● Exercise
Working from the listing below, pick each line containing the word "using" and copy it.

Start of Task inputs

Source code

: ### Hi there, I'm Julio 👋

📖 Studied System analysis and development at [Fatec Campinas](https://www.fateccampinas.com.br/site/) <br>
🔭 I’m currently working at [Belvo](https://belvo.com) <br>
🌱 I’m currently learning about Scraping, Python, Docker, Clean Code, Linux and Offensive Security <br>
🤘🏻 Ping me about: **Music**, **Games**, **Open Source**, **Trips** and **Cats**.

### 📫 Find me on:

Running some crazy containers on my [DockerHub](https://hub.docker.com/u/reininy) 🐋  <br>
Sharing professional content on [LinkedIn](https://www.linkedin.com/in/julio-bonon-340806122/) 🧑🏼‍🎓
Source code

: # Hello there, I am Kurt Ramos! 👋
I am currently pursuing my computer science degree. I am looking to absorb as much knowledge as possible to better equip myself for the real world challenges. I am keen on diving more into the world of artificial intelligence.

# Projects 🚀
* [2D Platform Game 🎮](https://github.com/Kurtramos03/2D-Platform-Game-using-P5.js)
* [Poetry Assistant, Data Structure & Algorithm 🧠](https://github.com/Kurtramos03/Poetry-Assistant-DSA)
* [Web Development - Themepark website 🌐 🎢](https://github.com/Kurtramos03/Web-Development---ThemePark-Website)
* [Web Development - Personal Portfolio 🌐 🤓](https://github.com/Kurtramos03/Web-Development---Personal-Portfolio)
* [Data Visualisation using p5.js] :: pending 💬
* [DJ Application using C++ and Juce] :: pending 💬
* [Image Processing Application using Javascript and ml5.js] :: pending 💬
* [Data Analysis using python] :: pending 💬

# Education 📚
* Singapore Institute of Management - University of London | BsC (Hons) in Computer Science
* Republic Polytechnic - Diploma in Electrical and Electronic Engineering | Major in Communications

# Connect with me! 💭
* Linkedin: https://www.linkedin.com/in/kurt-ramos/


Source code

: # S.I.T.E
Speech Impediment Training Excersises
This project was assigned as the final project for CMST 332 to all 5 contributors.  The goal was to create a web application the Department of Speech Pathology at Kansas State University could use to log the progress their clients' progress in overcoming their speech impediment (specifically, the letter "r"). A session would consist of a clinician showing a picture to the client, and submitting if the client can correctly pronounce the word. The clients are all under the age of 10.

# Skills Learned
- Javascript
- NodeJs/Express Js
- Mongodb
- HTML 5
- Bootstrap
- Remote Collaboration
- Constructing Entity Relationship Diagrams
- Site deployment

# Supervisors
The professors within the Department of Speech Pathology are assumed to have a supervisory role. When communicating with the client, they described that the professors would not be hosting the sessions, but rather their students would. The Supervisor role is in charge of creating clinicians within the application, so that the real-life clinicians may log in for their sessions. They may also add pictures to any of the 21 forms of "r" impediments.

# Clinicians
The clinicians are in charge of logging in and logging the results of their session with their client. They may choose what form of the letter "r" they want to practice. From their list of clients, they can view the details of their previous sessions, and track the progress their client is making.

End of Task inputs

● Written answer
* [2D Platform Game 🎮](https://github.com/Kurtramos03/2D-Platform-Game-using-P5.js)
* [Data Visualisation using p5.js] :: pending 💬
* [DJ Application using C++ and Juce] :: pending 💬
* [Image Processing Application using Javascript and ml5.js] :: pending 💬
* [Data Analysis using python] :: pending 💬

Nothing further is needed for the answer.